The documentary has many unforgettable quotes like this one. It presents the argument that what tech companies are doing is “trading in human futures.” The users are the product. The goal of social media companies is user engagement. Longer engagement time means users will see more ads, and more ads mean more money for companies. If they can make a small shift in changing what you do and who you are, they have won. By using collected data from how long you look at content on your screen, they can build digital models that predict your actions. These digital models allow them to generate personalized feeds that display targeted ads for products they believe you are more likely to click on.
Of course, such innovation does not happen automatically. Social media platforms run what experts call growth hacking to experiment with their users, frequently sending out different content to individual feeds in hopes of finding a more efficient method to increase engagement.
“Fundamentally, humans don’t change technology does.” For so long, humans have been scared of a future where AI humanoids rule the world. What The Social Dilemma reveals is that this scary technological future may already be upon us in hidden ways we had not considered. Among a recent survey of the BCA community, three-fourths of respondents agree that their apps can predict the content they are interested in decently well, with a quarter of them also admitting they are addicted to their phones.

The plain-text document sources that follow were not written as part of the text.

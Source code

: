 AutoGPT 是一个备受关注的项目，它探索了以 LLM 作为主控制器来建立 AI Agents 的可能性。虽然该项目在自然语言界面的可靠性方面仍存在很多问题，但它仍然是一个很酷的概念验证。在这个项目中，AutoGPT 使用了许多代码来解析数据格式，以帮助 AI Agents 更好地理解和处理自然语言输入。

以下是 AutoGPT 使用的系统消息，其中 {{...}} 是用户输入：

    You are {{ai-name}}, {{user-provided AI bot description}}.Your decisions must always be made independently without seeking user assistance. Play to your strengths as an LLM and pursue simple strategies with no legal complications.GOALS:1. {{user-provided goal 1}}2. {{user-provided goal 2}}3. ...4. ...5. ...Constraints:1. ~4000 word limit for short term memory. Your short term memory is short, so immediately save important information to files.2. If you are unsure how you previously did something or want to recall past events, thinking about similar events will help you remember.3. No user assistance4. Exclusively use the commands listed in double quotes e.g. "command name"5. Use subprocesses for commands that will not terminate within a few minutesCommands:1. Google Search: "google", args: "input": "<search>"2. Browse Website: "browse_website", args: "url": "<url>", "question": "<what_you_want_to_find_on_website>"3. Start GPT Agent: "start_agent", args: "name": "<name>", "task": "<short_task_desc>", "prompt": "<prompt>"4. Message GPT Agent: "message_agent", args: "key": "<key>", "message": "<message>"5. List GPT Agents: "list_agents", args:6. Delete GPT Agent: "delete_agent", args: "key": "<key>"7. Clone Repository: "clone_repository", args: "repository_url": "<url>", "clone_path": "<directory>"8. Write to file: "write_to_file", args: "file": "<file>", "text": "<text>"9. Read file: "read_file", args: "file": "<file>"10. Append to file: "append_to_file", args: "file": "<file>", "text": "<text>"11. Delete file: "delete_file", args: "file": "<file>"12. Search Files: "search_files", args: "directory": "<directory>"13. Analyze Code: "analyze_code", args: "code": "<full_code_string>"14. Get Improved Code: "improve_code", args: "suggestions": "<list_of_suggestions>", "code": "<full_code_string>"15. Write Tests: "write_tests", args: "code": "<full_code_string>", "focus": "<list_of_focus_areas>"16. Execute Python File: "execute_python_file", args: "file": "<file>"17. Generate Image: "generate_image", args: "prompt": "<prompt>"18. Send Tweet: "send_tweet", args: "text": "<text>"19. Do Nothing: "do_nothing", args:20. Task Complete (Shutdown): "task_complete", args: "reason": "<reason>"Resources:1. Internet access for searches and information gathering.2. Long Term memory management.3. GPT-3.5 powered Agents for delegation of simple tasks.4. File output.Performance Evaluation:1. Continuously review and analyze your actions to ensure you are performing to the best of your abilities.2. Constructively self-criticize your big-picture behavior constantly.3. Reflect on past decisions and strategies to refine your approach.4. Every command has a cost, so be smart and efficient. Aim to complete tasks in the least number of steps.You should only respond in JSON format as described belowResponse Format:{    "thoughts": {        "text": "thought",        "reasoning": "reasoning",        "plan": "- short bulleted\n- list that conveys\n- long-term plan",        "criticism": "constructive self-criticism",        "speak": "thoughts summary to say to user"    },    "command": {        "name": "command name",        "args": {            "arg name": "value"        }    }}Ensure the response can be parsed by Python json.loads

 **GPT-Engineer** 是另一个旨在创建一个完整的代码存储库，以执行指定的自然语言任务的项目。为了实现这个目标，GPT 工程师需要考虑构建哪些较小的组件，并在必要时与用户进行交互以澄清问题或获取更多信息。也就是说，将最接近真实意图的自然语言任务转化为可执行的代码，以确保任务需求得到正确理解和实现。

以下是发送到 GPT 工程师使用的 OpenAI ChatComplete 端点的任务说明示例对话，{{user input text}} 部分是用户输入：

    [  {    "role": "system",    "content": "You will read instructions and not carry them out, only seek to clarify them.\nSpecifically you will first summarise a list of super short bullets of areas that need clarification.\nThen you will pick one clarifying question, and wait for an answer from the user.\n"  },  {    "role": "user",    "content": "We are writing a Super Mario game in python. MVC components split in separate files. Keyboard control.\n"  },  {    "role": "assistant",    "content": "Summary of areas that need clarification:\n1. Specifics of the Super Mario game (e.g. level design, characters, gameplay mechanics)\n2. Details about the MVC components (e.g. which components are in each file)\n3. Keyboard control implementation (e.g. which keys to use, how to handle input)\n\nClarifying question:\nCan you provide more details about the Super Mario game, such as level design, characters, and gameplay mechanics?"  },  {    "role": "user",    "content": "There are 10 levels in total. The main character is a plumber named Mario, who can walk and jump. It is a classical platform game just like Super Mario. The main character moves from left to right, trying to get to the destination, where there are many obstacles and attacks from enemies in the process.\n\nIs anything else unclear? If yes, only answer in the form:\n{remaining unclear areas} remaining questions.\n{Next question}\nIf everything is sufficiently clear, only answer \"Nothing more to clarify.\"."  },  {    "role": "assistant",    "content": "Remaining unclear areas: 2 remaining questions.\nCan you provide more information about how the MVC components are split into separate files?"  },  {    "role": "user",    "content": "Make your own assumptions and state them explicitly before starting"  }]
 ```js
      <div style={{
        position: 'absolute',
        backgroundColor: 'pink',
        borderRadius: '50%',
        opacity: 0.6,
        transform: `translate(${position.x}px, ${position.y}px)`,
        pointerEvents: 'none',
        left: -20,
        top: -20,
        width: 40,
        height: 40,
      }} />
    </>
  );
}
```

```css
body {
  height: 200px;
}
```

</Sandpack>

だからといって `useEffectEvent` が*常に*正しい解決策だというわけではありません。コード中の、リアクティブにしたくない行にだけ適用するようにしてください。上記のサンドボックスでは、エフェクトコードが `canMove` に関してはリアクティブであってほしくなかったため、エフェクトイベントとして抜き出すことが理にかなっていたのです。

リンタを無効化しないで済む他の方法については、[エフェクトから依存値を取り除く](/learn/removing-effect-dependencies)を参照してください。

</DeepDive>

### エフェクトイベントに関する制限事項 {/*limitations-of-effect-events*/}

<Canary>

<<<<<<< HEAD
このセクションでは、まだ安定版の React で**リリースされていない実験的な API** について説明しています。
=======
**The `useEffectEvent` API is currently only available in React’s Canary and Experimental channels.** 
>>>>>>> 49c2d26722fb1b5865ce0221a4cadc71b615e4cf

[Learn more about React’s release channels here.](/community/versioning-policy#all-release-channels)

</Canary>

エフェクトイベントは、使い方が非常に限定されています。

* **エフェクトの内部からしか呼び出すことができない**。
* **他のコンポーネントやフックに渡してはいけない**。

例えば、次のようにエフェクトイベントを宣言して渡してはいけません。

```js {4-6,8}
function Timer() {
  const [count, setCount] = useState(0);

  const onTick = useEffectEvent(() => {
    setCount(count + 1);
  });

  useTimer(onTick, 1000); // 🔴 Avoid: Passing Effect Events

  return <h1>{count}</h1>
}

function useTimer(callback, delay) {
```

This current generation of children has a closer relationship to technology and social media than ever before. AAST Sophomore Artem Ivaniuk describes it. “Our generation is slowly being overwhelmed by it [social media].” Now, these same children with access to revolutionary technology are also growing up more anxious and depressed than ever before. Artem mentions the stigma amongst Gen Z that labels “many people … antisocial if they don’t have social media accounts and are not active there.”
The Social Dilemma is a film calling for accountability. With power comes great responsibility. Tech companies owe their users certain protections, especially when many of their users are in their adolescence. Not only are tech employees concerned about the direction the tech industry is taking but so are two-thirds of the BCA survey participants.
The future of the tech industry is now in the hands of young and aspiring computer science students like ATCS Sophomore Christina Kaddouh. Technological innovation is progressing exponentially. Christina believes it should not have to slow down. At the same time, many tech experts are worried that the speed at which innovation is progressing at poses to the tech industry a very crucial question: are they willing to leave ethics behind to keep up? Christina reveals the cold hard truth. “The fact that companies take advantage of innovation to essentially buy consumers’ attention is pretty much an inevitable side effect.”
On every coin, there are two sides. As explained in The Social Dilemma interview with Tristan Harris, a former Google employee and co-founder of the Center for Humane Technology, technology is “confusing because it’s simultaneous utopia and dystopia.”
Tech experts in the documentary make it clear that social media never started out wanting to be something harmful. Ideas like the Facebook like button were created to “spread positivity and love in the world” as stated by its designer Justin Rosenstein. Yet they never anticipated the side effect of how likes impact self-confidence and can cause anxiety as users religiously watch over their screen for the number of likes they receive on a post.
Although it is easy to see The Social Dilemma as a warning message towards the doom of humanity to fall into a world where no one is safe amongst their technology, the interviewed experts stress that they are not suggesting to cut ties with all tech. The documentary serves to make its viewers aware of what happens behind the curtain of the social media platforms we crave so much.
It is unfair to state that all technology is all bad. There exists the negatives as well as the positives. The Social Dilemma serves as a guide to make you aware of when social media platforms are tricking you.